All that is wanted is the exact text of each line from the one with "To achieve this, the" to the close of the listing, ends included.
-------- Given entries
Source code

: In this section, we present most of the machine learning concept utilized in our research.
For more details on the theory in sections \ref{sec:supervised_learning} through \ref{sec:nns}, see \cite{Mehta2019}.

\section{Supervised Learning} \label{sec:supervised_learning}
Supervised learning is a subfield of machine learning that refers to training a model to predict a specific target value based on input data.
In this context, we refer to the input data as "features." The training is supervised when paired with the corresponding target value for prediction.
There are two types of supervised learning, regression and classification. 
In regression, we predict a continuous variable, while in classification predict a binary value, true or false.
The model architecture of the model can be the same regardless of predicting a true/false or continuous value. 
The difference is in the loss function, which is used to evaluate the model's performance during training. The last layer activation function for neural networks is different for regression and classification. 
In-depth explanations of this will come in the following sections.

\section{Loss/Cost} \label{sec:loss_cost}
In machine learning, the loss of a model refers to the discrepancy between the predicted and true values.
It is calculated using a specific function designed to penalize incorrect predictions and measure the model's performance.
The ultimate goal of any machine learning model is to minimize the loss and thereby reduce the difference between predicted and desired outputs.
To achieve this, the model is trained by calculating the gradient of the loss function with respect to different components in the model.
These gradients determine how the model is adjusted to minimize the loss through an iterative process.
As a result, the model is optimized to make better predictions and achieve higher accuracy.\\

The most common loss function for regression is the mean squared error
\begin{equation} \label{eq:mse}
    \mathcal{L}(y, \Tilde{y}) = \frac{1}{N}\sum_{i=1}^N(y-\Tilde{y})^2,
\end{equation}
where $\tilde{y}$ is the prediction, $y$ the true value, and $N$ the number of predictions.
----------------
* [Exercise output]
To achieve this, the model is trained by calculating the gradient of the loss function with respect to different components in the model.
These gradients determine how the model is adjusted to minimize the loss through an iterative process.
As a result, the model is optimized to make better predictions and achieve higher accuracy.\\

The most common loss function for regression is the mean squared error
\begin{equation} \label{eq:mse}
    \mathcal{L}(y, \Tilde{y}) = \frac{1}{N}\sum_{i=1}^N(y-\Tilde{y})^2,
\end{equation}
where $\tilde{y}$ is the prediction, $y$ the true value, and $N$ the number of predictions.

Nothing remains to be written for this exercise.